音の城(神戸 旧乾邸)

 御影に移動。旧乾邸で「音の城」。
 いろいろ思うところはあったが、まず、いい試みだと思った。千野さんや大友さんのような、単に即興ができる人というよりは、聞くことや見ることにとても自覚的な人を人選してるところがとてもおもしろい。もちろん、通常の音楽療法のやり方と彼らのやり方がいつも一緒というわけにはいかないだろうし、まったくやり方の異なる場面も出てくると思うが、まずはそういう試行錯誤の場を作ったという点で大きな前進だと思う。そもそも、子どもを、既成の曲ではない、その場で作り上げていく音楽へとナヴィゲートしていくことじたい、とてもエネルギーのいることなのだから。
 さて、じっさいの演奏はあまりに多様だったが、とくにおもしろかった一連のできごとを書こう。
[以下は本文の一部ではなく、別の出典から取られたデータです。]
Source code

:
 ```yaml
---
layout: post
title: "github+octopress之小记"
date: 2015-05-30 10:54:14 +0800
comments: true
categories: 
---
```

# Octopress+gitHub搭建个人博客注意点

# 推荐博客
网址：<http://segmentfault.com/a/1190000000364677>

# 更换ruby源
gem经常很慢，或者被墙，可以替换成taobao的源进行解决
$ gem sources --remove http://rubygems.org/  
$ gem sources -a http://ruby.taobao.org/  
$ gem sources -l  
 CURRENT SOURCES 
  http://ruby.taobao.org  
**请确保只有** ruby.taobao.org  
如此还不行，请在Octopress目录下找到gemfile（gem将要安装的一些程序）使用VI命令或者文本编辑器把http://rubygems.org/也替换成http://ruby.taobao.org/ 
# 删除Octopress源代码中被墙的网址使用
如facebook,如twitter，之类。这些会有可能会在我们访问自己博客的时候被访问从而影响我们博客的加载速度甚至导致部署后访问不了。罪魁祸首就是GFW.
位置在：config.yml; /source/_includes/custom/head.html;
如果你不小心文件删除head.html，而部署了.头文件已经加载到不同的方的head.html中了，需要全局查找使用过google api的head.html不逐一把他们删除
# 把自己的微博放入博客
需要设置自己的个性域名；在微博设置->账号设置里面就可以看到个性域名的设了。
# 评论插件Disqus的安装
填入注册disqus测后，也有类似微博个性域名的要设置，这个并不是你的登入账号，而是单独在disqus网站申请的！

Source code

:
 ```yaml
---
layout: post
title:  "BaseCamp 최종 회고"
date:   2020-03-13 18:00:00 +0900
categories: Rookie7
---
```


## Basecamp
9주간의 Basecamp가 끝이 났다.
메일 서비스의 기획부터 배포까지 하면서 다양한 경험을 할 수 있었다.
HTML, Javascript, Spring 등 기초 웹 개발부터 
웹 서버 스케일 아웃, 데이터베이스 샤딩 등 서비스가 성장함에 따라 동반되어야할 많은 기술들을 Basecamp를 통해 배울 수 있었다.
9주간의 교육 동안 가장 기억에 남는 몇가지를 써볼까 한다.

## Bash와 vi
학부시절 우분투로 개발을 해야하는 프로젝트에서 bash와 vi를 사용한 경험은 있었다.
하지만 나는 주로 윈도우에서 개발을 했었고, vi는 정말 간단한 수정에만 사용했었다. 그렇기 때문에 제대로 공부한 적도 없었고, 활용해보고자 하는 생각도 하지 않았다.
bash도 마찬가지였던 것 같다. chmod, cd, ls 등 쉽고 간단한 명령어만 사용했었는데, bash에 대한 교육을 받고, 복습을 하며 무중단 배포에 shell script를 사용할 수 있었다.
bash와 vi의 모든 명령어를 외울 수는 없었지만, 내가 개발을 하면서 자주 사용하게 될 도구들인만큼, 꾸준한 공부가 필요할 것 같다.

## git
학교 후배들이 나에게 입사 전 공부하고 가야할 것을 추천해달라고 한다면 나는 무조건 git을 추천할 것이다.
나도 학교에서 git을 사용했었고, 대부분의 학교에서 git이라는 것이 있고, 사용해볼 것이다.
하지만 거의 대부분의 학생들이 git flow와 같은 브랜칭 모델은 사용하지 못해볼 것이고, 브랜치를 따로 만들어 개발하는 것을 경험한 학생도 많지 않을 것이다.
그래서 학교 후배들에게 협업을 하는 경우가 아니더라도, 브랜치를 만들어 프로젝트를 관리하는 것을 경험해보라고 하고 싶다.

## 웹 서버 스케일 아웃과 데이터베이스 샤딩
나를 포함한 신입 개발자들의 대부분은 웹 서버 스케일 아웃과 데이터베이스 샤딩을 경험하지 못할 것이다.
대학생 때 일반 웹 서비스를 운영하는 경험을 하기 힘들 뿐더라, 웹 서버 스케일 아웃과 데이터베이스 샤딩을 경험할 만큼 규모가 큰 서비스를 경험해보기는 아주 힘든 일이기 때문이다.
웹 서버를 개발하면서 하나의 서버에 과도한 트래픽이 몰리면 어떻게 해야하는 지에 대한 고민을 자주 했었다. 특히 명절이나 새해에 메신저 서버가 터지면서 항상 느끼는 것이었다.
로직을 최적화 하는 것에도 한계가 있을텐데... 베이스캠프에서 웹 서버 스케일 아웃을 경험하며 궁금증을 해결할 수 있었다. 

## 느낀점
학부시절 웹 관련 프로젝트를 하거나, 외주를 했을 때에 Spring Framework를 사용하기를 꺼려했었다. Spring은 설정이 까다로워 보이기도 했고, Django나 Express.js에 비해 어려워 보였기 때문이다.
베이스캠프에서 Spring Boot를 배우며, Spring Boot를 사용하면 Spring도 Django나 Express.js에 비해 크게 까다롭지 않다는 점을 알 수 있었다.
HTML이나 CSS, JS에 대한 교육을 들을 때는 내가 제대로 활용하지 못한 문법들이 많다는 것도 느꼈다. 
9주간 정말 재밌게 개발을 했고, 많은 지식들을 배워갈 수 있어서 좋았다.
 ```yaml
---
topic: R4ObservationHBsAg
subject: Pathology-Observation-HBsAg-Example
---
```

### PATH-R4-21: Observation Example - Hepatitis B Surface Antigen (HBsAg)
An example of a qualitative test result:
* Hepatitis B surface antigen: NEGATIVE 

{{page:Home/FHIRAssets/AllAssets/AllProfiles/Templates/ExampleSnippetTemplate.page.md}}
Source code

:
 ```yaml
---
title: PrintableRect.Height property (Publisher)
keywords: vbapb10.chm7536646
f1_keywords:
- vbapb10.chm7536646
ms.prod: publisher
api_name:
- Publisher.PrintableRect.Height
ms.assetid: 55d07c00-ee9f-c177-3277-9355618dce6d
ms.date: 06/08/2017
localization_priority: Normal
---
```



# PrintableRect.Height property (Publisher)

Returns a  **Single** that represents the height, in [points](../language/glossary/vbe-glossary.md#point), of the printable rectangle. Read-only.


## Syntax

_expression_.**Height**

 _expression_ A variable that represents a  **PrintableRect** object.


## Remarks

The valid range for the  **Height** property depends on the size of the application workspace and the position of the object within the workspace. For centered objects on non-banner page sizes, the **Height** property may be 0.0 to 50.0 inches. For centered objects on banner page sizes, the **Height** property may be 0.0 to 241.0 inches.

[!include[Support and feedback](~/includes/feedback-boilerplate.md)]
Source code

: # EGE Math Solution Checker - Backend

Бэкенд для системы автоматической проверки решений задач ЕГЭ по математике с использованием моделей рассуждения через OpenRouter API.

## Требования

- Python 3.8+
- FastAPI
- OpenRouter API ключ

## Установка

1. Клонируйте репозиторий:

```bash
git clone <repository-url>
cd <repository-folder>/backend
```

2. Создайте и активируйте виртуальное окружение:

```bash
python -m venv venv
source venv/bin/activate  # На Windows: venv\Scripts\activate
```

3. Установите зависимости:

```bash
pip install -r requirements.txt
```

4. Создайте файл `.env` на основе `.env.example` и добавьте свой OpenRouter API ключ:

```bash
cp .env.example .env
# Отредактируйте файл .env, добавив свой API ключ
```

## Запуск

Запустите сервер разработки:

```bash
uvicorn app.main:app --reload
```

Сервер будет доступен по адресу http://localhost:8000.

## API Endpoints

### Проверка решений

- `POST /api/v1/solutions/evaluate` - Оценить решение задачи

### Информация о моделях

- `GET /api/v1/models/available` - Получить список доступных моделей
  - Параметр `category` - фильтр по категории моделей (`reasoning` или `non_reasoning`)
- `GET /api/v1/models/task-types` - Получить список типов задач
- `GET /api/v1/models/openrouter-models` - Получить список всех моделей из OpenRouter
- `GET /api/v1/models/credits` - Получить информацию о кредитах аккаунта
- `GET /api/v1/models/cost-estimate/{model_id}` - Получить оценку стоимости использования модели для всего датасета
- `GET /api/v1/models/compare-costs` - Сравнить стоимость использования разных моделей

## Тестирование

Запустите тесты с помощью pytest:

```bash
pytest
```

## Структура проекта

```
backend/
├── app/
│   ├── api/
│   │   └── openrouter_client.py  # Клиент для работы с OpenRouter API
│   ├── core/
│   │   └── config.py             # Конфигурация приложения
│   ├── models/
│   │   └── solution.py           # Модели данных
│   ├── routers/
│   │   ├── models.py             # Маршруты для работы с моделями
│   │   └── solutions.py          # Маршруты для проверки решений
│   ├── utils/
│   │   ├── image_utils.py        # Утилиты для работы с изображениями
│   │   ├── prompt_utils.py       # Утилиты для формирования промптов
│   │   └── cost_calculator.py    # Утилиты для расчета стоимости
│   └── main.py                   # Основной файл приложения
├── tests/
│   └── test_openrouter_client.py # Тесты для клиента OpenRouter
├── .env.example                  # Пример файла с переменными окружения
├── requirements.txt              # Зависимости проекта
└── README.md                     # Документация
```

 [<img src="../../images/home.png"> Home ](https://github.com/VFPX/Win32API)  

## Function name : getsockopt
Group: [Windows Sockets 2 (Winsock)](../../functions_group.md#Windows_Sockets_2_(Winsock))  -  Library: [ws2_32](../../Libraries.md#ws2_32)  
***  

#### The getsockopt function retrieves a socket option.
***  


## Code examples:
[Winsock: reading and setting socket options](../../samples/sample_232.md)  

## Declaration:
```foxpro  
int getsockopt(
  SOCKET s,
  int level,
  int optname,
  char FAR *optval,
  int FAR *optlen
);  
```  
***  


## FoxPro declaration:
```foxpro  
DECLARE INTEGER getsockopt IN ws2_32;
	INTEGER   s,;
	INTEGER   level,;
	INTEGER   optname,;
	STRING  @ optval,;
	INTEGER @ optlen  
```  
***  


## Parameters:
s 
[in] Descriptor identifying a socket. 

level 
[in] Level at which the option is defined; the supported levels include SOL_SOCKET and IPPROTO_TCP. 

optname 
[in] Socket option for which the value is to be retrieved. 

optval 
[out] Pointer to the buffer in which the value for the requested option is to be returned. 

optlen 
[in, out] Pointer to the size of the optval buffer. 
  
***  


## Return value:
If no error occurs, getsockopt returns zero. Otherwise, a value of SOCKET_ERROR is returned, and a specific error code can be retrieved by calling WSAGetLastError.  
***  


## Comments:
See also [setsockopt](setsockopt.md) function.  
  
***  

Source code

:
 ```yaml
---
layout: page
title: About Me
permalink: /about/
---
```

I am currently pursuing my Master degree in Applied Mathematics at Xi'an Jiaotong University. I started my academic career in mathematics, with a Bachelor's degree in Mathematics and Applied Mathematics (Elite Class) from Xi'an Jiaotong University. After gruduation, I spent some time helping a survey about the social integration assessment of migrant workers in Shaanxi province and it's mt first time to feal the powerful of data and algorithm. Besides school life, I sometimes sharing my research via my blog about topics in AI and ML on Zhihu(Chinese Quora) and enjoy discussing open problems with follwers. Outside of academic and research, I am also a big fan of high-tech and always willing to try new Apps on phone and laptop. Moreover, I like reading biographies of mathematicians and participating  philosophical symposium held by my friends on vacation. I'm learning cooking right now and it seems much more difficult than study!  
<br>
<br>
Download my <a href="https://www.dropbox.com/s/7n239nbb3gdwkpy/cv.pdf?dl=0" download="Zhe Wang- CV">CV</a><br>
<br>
 まず千野さんの「とりかえ技」。何人かの子はひとつの楽器をたたき続けるうちにそこにきゅーっとはまって明らかに他の人の音が聞こえない感じになる。そうなるとボリュームをコントロールしなくなるので、その子の音が場を占有してしまう。
 千野さんは、しばらくそれをじいっと見てから(しばらくそのまま叩かせておいてから)、するすると手に楽器を持って近づいていって、とんとんとその子の肩を叩き、新しい楽器を差し出す。その物腰はとても低く、しかし迷いがない。すると、子どもは思わず新しい楽器と手に持ったバチとを交換してしまうのである。これはなんともあざやかな手つきだった。

 ばらばらな音楽のおもしろさ。
 二階の小さな部屋で10人くらいのセッションが始まったとき、子どもたちの活動はかなりバラバラだった。向かって右端ではやけにリズム感のいい男子(ここではラテンくんと呼ぶ)が、いろいろなボリュームでラテンのリズムを出すのだが、なかなか全体は乗ってこない。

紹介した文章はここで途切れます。